* DATA TO USE
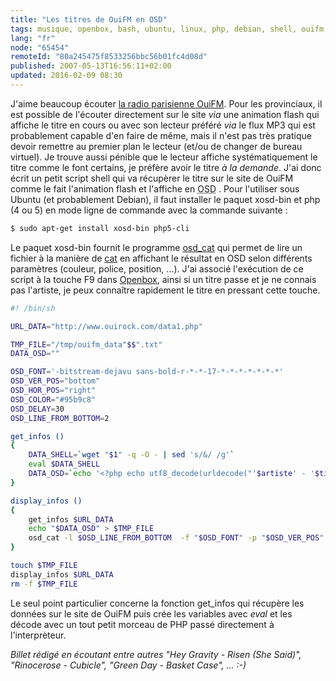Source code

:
 ```yaml
---
title: "Les titres de OuiFM en OSD"
tags: musique, openbox, bash, ubuntu, linux, php, debian, shell, ouïfm
lang: "fr"
node: "65454"
remoteId: "80a245475f8533256bbc56b01fc4d08d"
published: 2007-05-13T16:56:11+02:00
updated: 2016-02-09 08:30
---
```


J'aime beaucoup écouter [la radio parisienne OuiFM](http://www.ouifm.fr/). Pour
les provinciaux, il est possible de l'écouter directement sur le site *via* une
animation flash qui affiche le titre en cours ou avec son lecteur préféré
*via* le flux MP3 qui est
probablement capable d'en faire de même, mais il n'est pas très pratique devoir
remettre au premier plan le lecteur (et/ou de changer de bureau virtuel). Je
trouve aussi pénible que le lecteur affiche systématiquement le titre comme le
font certains, je préfère avoir le titre *à la demande*. J'ai donc écrit un
petit script shell qui va récupèrer le titre sur le site de OuiFM comme le fait
l'animation flash et l'affiche en <abbr title="On Screen Display">OSD</abbr> .
Pour l'utiliser sous Ubuntu (et probablement Debian), il faut installer le
paquet xosd-bin et php (4 ou 5) en mode ligne de commande avec la commande
suivante :

``` bash
$ sudo apt-get install xosd-bin php5-cli
```


Le paquet xosd-bin fournit le programme
[osd_cat](http://pwet.fr/man/linux/commandes/osd_cat) qui permet de lire un
fichier à la manière de [cat](http://pwet.fr/man/linux/commandes/cat) en
affichant le résultat en OSD selon différents paramètres (couleur, police,
position, …). J'ai associé l'exécution de ce script à la touche F9 dans
[Openbox](http://pwet.fr/man/linux/commandes/openbox), ainsi si un titre passe
et je ne connais pas l'artiste, je peux connaître rapidement le titre en
pressant cette touche.

``` bash
#! /bin/sh

URL_DATA="http://www.ouirock.com/data1.php"

TMP_FILE="/tmp/ouifm_data"$$".txt"
DATA_OSD=""

OSD_FONT='-bitstream-dejavu sans-bold-r-*-*-17-*-*-*-*-*-*-*'
OSD_VER_POS="bottom"
OSD_HOR_POS="right"
OSD_COLOR="#95b9c8"
OSD_DELAY=30
OSD_LINE_FROM_BOTTOM=2

get_infos ()
{
    DATA_SHELL=`wget "$1" -q -O - | sed 's/&/ /g'`
    eval $DATA_SHELL
    DATA_OSD=`echo '<?php echo utf8_decode(urldecode("'$artiste' - '$titre'"))."\n"; ?>' | php`
}

display_infos ()
{
    get_infos $URL_DATA
    echo "$DATA_OSD" > $TMP_FILE
    osd_cat -l $OSD_LINE_FROM_BOTTOM  -f "$OSD_FONT" -p "$OSD_VER_POS" -A "$OSD_HOR_POS" -c "$OSD_COLOR" -d "$OSD_DELAY" $TMP_FILE
}

touch $TMP_FILE
display_infos $URL_DATA
rm -f $TMP_FILE
```


Le seul point particulier concerne la fonction get_infos qui récupère les données sur le site de OuiFM puis crée les variables avec *eval* et les décode avec un tout petit morceau de PHP passé directement à l'interprèteur.


*Billet rédigé en écoutant entre autres &quot;Hey Gravity - Risen (She Said)&quot;, &quot;Rinocerose - Cubicle&quot;, &quot;Green Day - Basket Case&quot;, … :-)*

* WHAT TO DO
Restate the material above word for word, dropping the pictures.

* EXPECTED ANSWER
Source code

:
 ```yaml
---
title: "Les titres de OuiFM en OSD"
tags: musique, openbox, bash, ubuntu, linux, php, debian, shell, ouïfm
lang: "fr"
node: "65454"
remoteId: "80a245475f8533256bbc56b01fc4d08d"
published: 2007-05-13T16:56:11+02:00
updated: 2016-02-09 08:30
---
```


J'aime beaucoup écouter [la radio parisienne OuiFM](http://www.ouifm.fr/). Pour
les provinciaux, il est possible de l'écouter directement sur le site *via* une
animation flash qui affiche le titre en cours ou avec son lecteur préféré
*via* le flux MP3 qui est
probablement capable d'en faire de même, mais il n'est pas très pratique devoir
remettre au premier plan le lecteur (et/ou de changer de bureau virtuel). Je
trouve aussi pénible que le lecteur affiche systématiquement le titre comme le
font certains, je préfère avoir le titre *à la demande*. J'ai donc écrit un
petit script shell qui va récupèrer le titre sur le site de OuiFM comme le fait
l'animation flash et l'affiche en <abbr title="On Screen Display">OSD</abbr> .
Pour l'utiliser sous Ubuntu (et probablement Debian), il faut installer le
paquet xosd-bin et php (4 ou 5) en mode ligne de commande avec la commande
suivante :

``` bash
$ sudo apt-get install xosd-bin php5-cli
```


Le paquet xosd-bin fournit le programme
[osd_cat](http://pwet.fr/man/linux/commandes/osd_cat) qui permet de lire un
fichier à la manière de [cat](http://pwet.fr/man/linux/commandes/cat) en
affichant le résultat en OSD selon différents paramètres (couleur, police,
position, …). J'ai associé l'exécution de ce script à la touche F9 dans
[Openbox](http://pwet.fr/man/linux/commandes/openbox), ainsi si un titre passe
et je ne connais pas l'artiste, je peux connaître rapidement le titre en
pressant cette touche.

``` bash
#! /bin/sh

URL_DATA="http://www.ouirock.com/data1.php"

TMP_FILE="/tmp/ouifm_data"$$".txt"
DATA_OSD=""

OSD_FONT='-bitstream-dejavu sans-bold-r-*-*-17-*-*-*-*-*-*-*'
OSD_VER_POS="bottom"
OSD_HOR_POS="right"
OSD_COLOR="#95b9c8"
OSD_DELAY=30
OSD_LINE_FROM_BOTTOM=2

get_infos ()
{
    DATA_SHELL=`wget "$1" -q -O - | sed 's/&/ /g'`
    eval $DATA_SHELL
    DATA_OSD=`echo '<?php echo utf8_decode(urldecode("'$artiste' - '$titre'"))."\n"; ?>' | php`
}

display_infos ()
{
    get_infos $URL_DATA
    echo "$DATA_OSD" > $TMP_FILE
    osd_cat -l $OSD_LINE_FROM_BOTTOM  -f "$OSD_FONT" -p "$OSD_VER_POS" -A "$OSD_HOR_POS" -c "$OSD_COLOR" -d "$OSD_DELAY" $TMP_FILE
}

touch $TMP_FILE
display_infos $URL_DATA
rm -f $TMP_FILE
```


Le seul point particulier concerne la fonction get_infos qui récupère les données sur le site de OuiFM puis crée les variables avec *eval* et les décode avec un tout petit morceau de PHP passé directement à l'interprèteur.


*Billet rédigé en écoutant entre autres &quot;Hey Gravity - Risen (She Said)&quot;, &quot;Rinocerose - Cubicle&quot;, &quot;Green Day - Basket Case&quot;, … :-)*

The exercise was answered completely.